Continuing on the front page (72) Inventor Toshiaki Kuroba 2-5, Kusunekitamachi, Neyagawa-shi, Osaka Kyowa Electric Wire Co., Ltd. (72) Inventor Kenichi Komura 2-6-1 Marunouchi, Chiyoda-ku, Tokyo Furukawa Electric Co., Ltd. (72) Inventor Kunio Ogura 2-6-1 Marunouchi, Chiyoda-ku, Tokyo Inside Furukawa Electric Co., Ltd. (56) References JP-A-54-74453 (JP, A) JP-A-59-184313 (JP, A (58) Fields surveyed (Int.Cl. ⁶ , DB name) G02B 6/44

Claims (5)

(57) [Claims] 1. A light in which a metal film is coated on an optical fiber.
A fiber core, and an elongated metal tube arranged mating with said optical fiber, a metal tube end portion is tapered one
The optical fiber core is exposed, leaving
A metal plating layer is formed from the metal coating on the wire to the tapered portion of the metal tube , and this metal plating layer is airtight by electroplating.
The optical fiber material covering the . 2. A light in which a metal film is coated on an optical fiber.
A fiber core wire and an elongated member fitted and arranged with the optical fiber core wire
With a small metal tube, leaving a part of the metal tube whose diameter has been reduced.
The optical fiber core is exposed and the metal sheath of the optical fiber core is
A metal plating layer is formed from the film to the end of the metal tube.

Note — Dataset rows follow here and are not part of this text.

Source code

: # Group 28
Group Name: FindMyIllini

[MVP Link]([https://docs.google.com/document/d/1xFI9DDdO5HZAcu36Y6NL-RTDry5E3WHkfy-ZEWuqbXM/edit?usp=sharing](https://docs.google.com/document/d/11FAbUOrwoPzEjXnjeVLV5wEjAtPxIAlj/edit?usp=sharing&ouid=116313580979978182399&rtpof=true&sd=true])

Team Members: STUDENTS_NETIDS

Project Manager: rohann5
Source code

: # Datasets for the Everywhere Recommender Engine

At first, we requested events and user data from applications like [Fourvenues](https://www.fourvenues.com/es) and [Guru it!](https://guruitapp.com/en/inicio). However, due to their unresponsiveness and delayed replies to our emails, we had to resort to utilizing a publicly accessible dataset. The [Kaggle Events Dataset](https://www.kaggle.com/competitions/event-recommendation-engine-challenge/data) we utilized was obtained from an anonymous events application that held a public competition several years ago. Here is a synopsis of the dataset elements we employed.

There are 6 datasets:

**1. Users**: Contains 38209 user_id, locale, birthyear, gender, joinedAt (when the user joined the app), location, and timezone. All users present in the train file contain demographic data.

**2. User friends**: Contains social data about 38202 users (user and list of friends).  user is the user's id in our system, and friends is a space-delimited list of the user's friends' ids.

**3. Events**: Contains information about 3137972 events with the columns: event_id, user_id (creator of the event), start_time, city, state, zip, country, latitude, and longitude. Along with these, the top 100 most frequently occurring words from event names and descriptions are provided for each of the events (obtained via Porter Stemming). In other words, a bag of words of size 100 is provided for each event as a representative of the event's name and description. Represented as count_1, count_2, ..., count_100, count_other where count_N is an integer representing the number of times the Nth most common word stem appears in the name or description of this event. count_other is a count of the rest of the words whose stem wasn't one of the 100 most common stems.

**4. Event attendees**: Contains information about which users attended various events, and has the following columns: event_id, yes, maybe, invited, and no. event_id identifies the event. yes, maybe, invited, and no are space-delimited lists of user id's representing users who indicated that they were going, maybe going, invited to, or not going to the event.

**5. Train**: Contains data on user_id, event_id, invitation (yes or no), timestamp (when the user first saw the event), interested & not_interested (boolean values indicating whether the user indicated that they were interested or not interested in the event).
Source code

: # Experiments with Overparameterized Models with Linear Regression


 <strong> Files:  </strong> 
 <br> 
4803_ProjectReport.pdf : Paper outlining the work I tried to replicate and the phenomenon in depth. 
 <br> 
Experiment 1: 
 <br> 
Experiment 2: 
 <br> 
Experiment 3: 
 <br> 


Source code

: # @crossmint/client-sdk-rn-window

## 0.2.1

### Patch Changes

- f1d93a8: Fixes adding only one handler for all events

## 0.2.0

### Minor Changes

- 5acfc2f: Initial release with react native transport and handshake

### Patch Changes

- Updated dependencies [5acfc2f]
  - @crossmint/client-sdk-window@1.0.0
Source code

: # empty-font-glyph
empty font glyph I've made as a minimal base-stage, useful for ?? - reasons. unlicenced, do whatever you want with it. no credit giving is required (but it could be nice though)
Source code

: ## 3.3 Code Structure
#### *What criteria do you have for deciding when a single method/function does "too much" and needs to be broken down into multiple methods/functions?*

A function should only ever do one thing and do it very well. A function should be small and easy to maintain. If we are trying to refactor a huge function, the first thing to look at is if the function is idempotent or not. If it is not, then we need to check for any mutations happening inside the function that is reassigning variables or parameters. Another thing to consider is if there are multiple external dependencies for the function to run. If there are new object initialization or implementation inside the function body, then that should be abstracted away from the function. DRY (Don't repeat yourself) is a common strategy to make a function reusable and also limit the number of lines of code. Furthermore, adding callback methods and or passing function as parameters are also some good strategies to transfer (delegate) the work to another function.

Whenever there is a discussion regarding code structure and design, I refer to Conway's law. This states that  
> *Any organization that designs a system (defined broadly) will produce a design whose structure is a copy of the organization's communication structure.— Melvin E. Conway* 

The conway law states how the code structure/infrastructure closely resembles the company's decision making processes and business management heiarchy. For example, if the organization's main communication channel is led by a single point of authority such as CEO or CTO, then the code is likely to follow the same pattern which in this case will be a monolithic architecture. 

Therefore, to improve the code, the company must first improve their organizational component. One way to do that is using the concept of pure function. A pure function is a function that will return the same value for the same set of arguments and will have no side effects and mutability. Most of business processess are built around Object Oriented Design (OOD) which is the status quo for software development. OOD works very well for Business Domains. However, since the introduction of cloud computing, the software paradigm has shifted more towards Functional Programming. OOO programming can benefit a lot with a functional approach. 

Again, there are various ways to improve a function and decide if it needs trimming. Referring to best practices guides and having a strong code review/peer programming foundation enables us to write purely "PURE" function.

The metal plating layer is an optical fiber material that is airtightly covered by electroplating . 3. An optical fiber core having a metal coating is fitted into an elongated metal tube, and the end of the tube coated fiber is immersed in an electrolytic solution or a solution to remove only the end of the metal tube. A method for producing an optical fiber material in which electroplating is performed until the outer peripheral surface of the metal coating of the optical fiber reaches the end surface of the metal tube. 4. An optical fiber core having a metal coating is inserted into an elongated metal tube, and a part of the tube coated fiber core is immersed in an electrolytic solution or a solution to remove an end of the metal tube. From the above, a thermoplastic resin is applied to an end portion of the outer peripheral surface of the optical fiber while leaving a part of the metal film, and then electroplating is performed to reach an end surface of the metal tube, and then a light for removing the thermoplastic resin is applied. Fiber material manufacturing method. 5. The manufacturing method according to claim 3, wherein the optical fiber is inserted into a metal tube to reduce the diameter, and then a part of the tube coated fiber is immersed in an electrolytic solution or a solution. Method.